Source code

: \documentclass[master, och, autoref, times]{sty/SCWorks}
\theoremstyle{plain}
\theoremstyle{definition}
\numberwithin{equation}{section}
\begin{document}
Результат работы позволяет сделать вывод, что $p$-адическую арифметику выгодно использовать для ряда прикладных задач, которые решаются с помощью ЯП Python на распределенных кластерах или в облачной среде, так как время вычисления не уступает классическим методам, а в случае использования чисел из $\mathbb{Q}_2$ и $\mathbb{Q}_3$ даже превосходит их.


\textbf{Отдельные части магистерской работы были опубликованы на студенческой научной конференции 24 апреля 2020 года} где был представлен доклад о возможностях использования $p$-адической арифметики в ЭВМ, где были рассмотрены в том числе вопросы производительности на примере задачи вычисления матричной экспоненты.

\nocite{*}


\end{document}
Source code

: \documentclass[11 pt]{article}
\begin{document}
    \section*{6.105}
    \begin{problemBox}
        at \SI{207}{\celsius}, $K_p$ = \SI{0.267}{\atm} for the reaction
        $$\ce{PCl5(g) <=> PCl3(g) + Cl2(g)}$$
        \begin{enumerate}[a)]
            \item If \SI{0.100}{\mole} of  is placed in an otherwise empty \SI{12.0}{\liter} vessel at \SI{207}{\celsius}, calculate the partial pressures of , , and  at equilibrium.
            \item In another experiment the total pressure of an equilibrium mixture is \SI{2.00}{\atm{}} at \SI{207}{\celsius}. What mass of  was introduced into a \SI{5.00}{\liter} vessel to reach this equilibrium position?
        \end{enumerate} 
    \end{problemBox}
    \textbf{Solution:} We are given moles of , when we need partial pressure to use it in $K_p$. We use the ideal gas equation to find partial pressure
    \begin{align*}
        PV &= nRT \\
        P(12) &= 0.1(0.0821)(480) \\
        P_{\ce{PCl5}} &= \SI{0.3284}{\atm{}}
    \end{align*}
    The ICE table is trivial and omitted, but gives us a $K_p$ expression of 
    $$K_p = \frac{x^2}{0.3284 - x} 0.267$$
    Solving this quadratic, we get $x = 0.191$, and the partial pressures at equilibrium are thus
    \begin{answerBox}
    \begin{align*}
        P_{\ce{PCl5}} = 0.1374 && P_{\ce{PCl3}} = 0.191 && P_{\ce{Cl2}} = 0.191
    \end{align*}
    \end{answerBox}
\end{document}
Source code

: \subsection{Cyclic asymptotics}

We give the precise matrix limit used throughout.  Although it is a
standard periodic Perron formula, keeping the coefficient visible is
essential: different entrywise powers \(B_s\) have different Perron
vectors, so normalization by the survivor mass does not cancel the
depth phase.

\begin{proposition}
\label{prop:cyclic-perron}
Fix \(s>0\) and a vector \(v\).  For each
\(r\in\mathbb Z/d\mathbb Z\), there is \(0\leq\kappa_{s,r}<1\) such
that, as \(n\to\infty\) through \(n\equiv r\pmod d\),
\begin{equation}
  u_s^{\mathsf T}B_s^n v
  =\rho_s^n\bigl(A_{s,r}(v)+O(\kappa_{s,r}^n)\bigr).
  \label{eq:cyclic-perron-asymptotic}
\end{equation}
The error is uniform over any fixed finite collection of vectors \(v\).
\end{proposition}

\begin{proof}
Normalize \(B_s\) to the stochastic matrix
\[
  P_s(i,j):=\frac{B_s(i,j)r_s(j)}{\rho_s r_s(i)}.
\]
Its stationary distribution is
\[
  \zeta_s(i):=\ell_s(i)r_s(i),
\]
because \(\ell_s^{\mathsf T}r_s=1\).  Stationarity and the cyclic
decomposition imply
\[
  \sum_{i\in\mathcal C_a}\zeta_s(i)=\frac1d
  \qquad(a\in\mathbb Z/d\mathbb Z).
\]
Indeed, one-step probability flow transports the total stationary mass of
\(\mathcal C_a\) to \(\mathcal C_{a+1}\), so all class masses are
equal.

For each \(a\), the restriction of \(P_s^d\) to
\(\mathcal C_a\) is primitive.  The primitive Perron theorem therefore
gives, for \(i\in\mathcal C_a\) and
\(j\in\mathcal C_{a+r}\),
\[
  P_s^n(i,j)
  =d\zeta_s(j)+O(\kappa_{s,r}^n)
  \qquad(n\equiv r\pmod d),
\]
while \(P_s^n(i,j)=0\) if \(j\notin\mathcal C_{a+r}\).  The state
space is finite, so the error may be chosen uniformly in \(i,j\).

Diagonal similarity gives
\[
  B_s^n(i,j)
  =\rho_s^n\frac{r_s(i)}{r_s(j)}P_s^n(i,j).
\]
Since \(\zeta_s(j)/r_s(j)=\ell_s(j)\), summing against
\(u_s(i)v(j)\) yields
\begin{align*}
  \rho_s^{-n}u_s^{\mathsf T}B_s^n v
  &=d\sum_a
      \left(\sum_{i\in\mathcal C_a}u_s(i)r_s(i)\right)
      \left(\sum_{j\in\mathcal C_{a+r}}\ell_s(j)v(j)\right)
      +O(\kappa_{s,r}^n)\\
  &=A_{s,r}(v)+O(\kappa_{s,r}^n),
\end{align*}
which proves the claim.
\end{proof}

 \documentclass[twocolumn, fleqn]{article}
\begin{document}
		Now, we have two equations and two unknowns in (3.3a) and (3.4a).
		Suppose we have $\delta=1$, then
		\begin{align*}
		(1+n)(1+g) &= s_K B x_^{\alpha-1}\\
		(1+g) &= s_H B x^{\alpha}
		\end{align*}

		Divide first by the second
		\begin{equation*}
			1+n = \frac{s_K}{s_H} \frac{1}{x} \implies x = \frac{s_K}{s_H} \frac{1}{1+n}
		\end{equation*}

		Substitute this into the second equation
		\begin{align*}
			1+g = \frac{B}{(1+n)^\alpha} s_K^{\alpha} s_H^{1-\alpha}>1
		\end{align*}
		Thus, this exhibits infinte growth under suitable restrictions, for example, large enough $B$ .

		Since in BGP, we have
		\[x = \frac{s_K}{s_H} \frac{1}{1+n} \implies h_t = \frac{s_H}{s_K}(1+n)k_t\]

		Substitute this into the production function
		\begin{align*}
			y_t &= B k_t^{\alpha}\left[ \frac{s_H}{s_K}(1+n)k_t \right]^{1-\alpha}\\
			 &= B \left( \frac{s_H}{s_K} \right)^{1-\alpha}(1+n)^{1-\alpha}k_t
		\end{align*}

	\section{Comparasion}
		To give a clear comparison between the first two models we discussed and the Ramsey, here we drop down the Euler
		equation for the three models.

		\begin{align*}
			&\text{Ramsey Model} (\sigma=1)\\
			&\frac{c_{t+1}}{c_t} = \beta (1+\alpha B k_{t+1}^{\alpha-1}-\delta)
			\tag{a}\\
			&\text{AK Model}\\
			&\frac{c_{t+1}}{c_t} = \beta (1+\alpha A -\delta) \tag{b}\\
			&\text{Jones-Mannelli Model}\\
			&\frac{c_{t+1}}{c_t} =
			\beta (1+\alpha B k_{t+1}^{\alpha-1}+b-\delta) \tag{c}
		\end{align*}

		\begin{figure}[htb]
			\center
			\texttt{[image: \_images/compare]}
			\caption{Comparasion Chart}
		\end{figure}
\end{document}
----
> _Directions_:
In the records, how many lines include the string "vectors"? The answer is that number alone.

> _Result of this task_:
2